• _Work instruction_
Tally the lines below that hold the string "moved", and report the tally by itself.

Data items:
↓↓↓
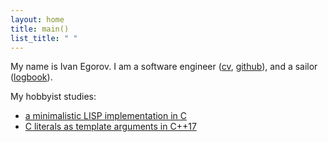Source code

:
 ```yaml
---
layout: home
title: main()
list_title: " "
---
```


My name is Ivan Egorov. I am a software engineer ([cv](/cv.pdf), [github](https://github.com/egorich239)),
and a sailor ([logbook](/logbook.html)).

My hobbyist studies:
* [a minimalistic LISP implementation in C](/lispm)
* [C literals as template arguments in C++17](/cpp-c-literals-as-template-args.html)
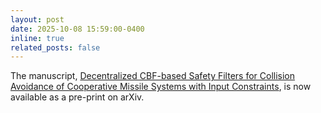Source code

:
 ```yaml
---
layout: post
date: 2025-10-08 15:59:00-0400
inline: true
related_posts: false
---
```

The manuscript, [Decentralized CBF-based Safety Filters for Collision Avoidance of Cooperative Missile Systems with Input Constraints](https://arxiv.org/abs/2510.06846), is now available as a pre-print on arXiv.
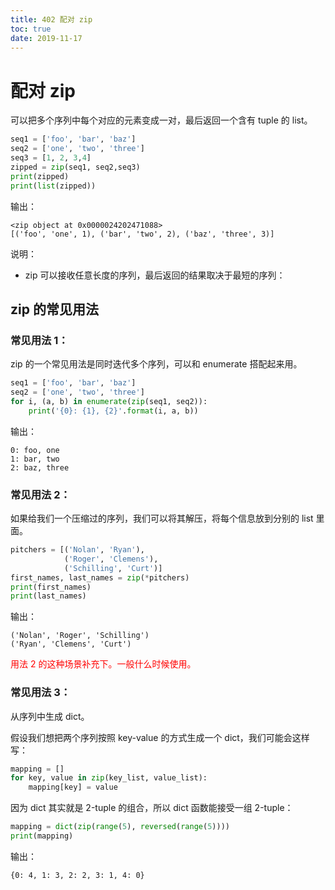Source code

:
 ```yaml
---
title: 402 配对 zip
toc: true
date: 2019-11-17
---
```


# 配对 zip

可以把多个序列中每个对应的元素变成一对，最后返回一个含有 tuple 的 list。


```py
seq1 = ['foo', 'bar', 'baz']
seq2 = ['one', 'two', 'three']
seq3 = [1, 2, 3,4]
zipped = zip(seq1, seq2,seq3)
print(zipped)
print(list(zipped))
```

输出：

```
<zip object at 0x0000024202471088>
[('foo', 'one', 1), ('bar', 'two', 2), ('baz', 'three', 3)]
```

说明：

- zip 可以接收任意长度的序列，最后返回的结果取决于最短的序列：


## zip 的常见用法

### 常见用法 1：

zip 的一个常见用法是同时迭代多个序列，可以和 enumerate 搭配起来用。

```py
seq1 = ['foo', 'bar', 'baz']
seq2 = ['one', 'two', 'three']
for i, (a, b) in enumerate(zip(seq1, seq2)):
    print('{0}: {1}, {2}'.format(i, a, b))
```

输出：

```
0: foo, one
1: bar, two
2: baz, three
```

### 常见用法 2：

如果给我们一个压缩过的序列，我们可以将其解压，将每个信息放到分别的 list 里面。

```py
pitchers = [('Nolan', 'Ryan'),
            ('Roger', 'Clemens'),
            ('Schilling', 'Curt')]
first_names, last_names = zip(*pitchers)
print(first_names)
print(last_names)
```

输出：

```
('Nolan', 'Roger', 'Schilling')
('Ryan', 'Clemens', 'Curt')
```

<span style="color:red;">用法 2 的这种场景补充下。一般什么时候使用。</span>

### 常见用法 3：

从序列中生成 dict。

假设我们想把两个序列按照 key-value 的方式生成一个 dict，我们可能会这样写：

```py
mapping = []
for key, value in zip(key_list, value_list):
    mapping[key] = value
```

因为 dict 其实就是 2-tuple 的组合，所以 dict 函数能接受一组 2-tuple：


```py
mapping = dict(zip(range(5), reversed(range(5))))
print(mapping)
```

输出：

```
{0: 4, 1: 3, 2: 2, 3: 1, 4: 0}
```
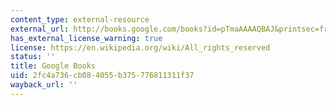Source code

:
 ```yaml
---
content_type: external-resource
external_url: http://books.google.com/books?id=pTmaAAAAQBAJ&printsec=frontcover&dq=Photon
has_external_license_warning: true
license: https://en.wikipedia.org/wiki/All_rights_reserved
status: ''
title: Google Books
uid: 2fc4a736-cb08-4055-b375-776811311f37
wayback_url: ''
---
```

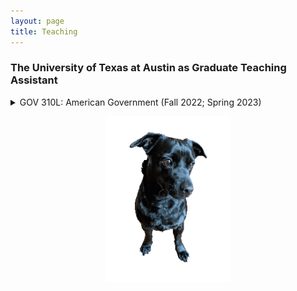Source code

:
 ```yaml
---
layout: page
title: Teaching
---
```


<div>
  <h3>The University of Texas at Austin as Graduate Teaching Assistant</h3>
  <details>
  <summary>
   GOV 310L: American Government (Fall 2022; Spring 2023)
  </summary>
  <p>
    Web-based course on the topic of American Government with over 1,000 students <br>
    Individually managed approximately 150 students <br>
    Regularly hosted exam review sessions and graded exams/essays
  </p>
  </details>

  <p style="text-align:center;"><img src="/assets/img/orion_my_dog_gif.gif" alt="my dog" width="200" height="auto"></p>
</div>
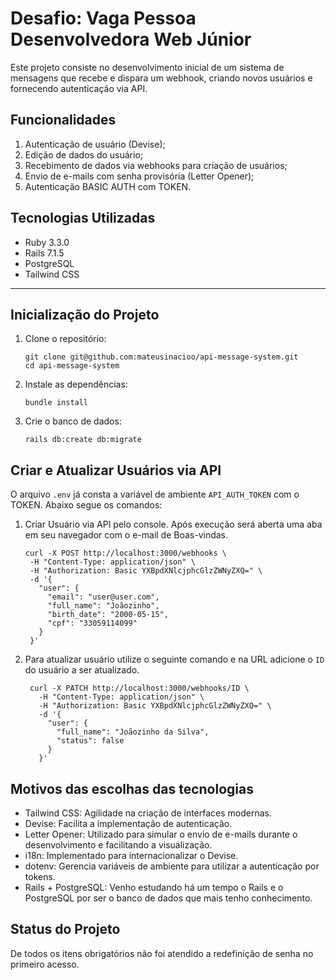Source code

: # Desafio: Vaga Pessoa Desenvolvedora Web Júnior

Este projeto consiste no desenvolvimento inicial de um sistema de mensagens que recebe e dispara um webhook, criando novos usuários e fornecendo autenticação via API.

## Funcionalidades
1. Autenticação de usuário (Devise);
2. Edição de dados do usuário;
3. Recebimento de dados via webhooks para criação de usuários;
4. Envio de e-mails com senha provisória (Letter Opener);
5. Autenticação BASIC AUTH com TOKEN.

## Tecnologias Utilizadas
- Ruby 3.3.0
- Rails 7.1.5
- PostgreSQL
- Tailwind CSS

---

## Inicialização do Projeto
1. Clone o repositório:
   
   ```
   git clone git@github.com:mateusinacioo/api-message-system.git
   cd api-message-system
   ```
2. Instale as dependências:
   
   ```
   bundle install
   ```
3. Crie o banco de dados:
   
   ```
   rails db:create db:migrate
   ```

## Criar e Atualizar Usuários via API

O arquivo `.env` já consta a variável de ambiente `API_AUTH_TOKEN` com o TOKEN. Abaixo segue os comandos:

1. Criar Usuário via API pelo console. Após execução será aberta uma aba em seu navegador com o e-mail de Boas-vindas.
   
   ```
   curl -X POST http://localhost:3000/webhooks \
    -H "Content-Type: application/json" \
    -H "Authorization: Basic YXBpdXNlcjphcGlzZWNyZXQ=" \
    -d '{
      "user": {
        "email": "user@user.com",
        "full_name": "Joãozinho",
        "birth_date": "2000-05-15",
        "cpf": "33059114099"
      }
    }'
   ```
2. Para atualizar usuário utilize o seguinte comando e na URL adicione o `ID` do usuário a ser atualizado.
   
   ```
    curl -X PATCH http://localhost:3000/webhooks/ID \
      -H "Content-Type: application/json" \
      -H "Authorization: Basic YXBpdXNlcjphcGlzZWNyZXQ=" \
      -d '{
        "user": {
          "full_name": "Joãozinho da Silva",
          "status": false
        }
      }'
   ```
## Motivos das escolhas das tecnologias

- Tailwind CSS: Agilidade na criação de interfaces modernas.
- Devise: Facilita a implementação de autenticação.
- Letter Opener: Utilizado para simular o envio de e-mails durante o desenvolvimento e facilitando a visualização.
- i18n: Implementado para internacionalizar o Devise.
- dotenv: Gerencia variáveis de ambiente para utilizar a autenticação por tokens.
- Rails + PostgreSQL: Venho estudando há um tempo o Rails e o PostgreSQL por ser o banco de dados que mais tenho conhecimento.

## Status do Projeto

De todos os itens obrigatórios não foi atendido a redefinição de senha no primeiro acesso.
↑↑↑
↓↓↓
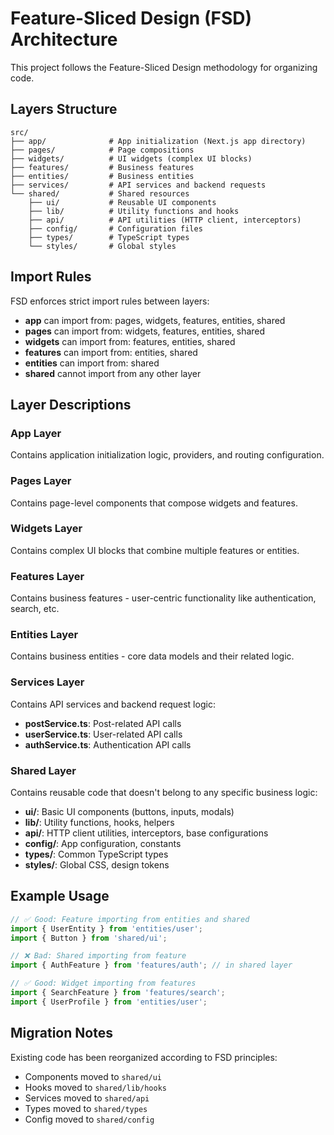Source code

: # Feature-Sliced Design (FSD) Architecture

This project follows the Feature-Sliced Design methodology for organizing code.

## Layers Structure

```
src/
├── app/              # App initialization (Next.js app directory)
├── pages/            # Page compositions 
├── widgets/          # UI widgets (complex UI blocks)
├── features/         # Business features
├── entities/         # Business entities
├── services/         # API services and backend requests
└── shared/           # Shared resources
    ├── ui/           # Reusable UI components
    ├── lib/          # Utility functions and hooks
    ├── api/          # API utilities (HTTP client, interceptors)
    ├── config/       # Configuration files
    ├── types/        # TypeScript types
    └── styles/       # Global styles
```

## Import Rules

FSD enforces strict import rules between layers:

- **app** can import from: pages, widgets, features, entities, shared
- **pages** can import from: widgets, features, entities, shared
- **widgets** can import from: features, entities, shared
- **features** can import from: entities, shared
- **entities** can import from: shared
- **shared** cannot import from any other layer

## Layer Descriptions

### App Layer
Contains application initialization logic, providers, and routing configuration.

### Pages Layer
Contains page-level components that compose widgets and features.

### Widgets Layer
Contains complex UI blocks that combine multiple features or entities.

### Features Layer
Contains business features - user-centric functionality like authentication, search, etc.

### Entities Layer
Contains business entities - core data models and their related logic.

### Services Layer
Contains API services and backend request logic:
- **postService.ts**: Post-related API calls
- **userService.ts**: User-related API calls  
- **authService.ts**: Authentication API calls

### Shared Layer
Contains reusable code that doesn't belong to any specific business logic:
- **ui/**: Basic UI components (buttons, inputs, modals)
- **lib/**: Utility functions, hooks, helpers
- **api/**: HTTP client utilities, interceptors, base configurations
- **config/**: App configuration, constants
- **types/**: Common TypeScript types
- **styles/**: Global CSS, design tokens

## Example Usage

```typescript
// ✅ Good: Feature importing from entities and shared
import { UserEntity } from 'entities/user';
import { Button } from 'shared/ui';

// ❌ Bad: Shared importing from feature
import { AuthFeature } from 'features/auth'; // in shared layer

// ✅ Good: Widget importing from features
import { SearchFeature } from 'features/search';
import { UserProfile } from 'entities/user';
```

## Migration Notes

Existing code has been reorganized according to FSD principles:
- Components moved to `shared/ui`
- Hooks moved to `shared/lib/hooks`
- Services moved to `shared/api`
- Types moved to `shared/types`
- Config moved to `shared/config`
↑↑↑
• _Your solution_
5